If any of the judges overhearing one of these cases agrees to let the case proceed, it opens the door for CREW, Sen. Blumenthal, or Cork to demand documents and other forms of evidence through the discovery process. That could include what Trump’s critics see as the holy grail of documents: Trump’s personal tax returns. “That’s an obvious place to look to get a clear sense of the extent to which foreign governments may be providing benefits and gifts to this president,” Rep. John Sarbanes (D-Md.), who chairs a House task force on corruption and democracy issues, told me. “That’s the first goal: Create more transparency.”
Trump could also be deposed, forced to testify under oath about his business deals, his investors and partners, and so on. As a businessman, Trump was not known for his candor in legal settings: In a 2007 deposition as part of a libel suit he filed against a journalist, Trump lied on 30 occasions, according to a count by the Washington Post. “Lying is second nature to him,” Tony Schwartz, the ghostwriter on Trump’s book The Art of the Deal, told the New Yorker last year.

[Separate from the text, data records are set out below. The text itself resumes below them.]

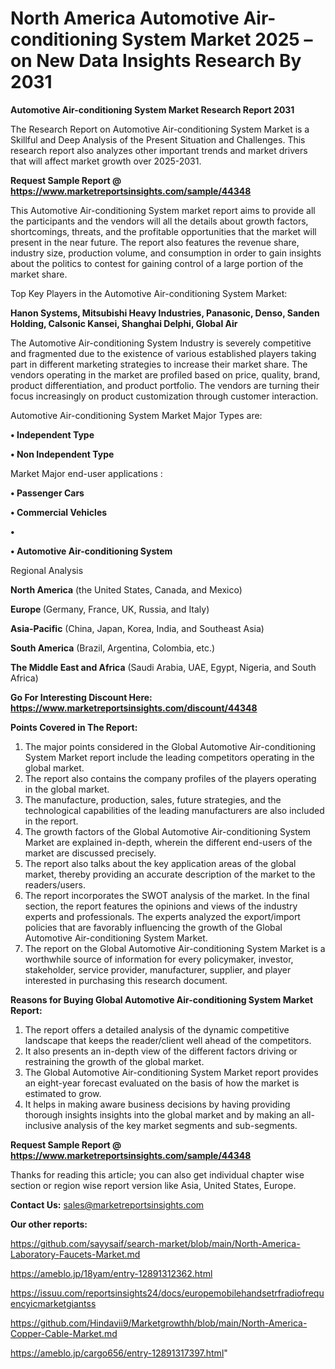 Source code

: # North America Automotive Air-conditioning System Market 2025 – on New Data Insights Research By 2031

<strong>Automotive Air-conditioning System Market Research Report 2031</strong>

The Research Report on Automotive Air-conditioning System Market is a Skillful and Deep Analysis of the Present Situation and Challenges. This research report also analyzes other important trends and market drivers that will affect market growth over 2025-2031.

<strong>Request Sample Report @ <a href=https://www.marketreportsinsights.com/sample/44348>https://www.marketreportsinsights.com/sample/44348</a></strong>

This Automotive Air-conditioning System market report aims to provide all the participants and the vendors will all the details about growth factors, shortcomings, threats, and the profitable opportunities that the market will present in the near future. The report also features the revenue share, industry size, production volume, and consumption in order to gain insights about the politics to contest for gaining control of a large portion of the market share.

Top Key Players in the Automotive Air-conditioning System Market:

<strong>Hanon Systems, Mitsubishi Heavy Industries, Panasonic, Denso, Sanden Holding, Calsonic Kansei, Shanghai Delphi, Global Air</strong>

The Automotive Air-conditioning System Industry is severely competitive and fragmented due to the existence of various established players taking part in different marketing strategies to increase their market share. The vendors operating in the market are profiled based on price, quality, brand, product differentiation, and product portfolio. The vendors are turning their focus increasingly on product customization through customer interaction.

Automotive Air-conditioning System Market Major Types are:

<strong>•  Independent Type

•  Non Independent Type</strong>

Market Major end-user applications :

<strong>•  Passenger Cars

•  Commercial Vehicles

•  

•  Automotive Air-conditioning System</strong>

Regional Analysis

</u><strong><b>North America</b></strong> (the United States, Canada, and Mexico)

<strong><b>Europe </b></strong>(Germany, France, UK, Russia, and Italy)

<strong><b>Asia-Pacific</b></strong> (China, Japan, Korea, India, and Southeast Asia)

<strong><b>South America</b></strong> (Brazil, Argentina, Colombia, etc.)

<strong><b>The Middle East and Africa</b></strong> (Saudi Arabia, UAE, Egypt, Nigeria, and South Africa)

<strong>Go For Interesting Discount Here: <a href=https://www.marketreportsinsights.com/discount/44348>https://www.marketreportsinsights.com/discount/44348</a></strong>

<strong>Points Covered in The Report:</strong>
<ol>
  <li>The major points considered in the Global Automotive Air-conditioning System Market report include the leading competitors operating in the global market.</li>
  <li>The report also contains the company profiles of the players operating in the global market.</li>
  <li>The manufacture, production, sales, future strategies, and the technological capabilities of the leading manufacturers are also included in the report.</li>
  <li>The growth factors of the Global Automotive Air-conditioning System Market are explained in-depth, wherein the different end-users of the market are discussed precisely.</li>
  <li>The report also talks about the key application areas of the global market, thereby providing an accurate description of the market to the readers/users.</li>
  <li>The report incorporates the SWOT analysis of the market. In the final section, the report features the opinions and views of the industry experts and professionals. The experts analyzed the export/import policies that are favorably influencing the growth of the Global Automotive Air-conditioning System Market.</li>
  <li>The report on the Global Automotive Air-conditioning System Market is a worthwhile source of information for every policymaker, investor, stakeholder, service provider, manufacturer, supplier, and player interested in purchasing this research document.</li>
</ol>
<strong>Reasons for Buying Global Automotive Air-conditioning System Market Report:</strong>

<ol>
  <li>The report offers a detailed analysis of the dynamic competitive landscape that keeps the reader/client well ahead of the competitors.</li>
  <li>It also presents an in-depth view of the different factors driving or restraining the growth of the global market.</li>
  <li>The Global Automotive Air-conditioning System Market report provides an eight-year forecast evaluated on the basis of how the market is estimated to grow.</li>
  <li>It helps in making aware business decisions by having providing thorough insights insights into the global market and by making an all-inclusive analysis of the key market segments and sub-segments.</li>
</ol>
<strong>Request Sample Report @ <a href=https://www.marketreportsinsights.com/sample/44348>https://www.marketreportsinsights.com/sample/44348</a></strong>


Thanks for reading this article; you can also get individual chapter wise section or region wise report version like Asia, United States, Europe.

<strong>Contact Us:</strong>
sales@marketreportsinsights.com

<strong>Our other reports:</strong>

<a href=https://github.com/sayysaif/search-market/blob/main/North-America-Laboratory-Faucets-Market.md>https://github.com/sayysaif/search-market/blob/main/North-America-Laboratory-Faucets-Market.md</a>

<a href=https://ameblo.jp/18yam/entry-12891312362.html>https://ameblo.jp/18yam/entry-12891312362.html</a>

<a href=https://issuu.com/reportsinsights24/docs/europemobilehandsetrfradiofrequencyicmarketgiantss>https://issuu.com/reportsinsights24/docs/europemobilehandsetrfradiofrequencyicmarketgiantss</a>

<a href=https://github.com/Hindavii9/Marketgrowthh/blob/main/North-America-Copper-Cable-Market.md>https://github.com/Hindavii9/Marketgrowthh/blob/main/North-America-Copper-Cable-Market.md</a>

<a href=https://ameblo.jp/cargo656/entry-12891317397.html>https://ameblo.jp/cargo656/entry-12891317397.html</a>"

But Sarbanes, the Maryland congressman and a plaintiff on the Blumenthal case, says the congressional Democrats’ suit is, above all, an effort to address the fundamental conflict that has cast doubt over the Trump presidency since day one. “When this president goes to make a decision, is he making that decision out of concern for the public interest, or is he doing it because somebody has been able to curry favor with him and he’s thinking there may be some benefit to my business, my family, my brand?” Sarbanes says. “It’s not academic. This is real.”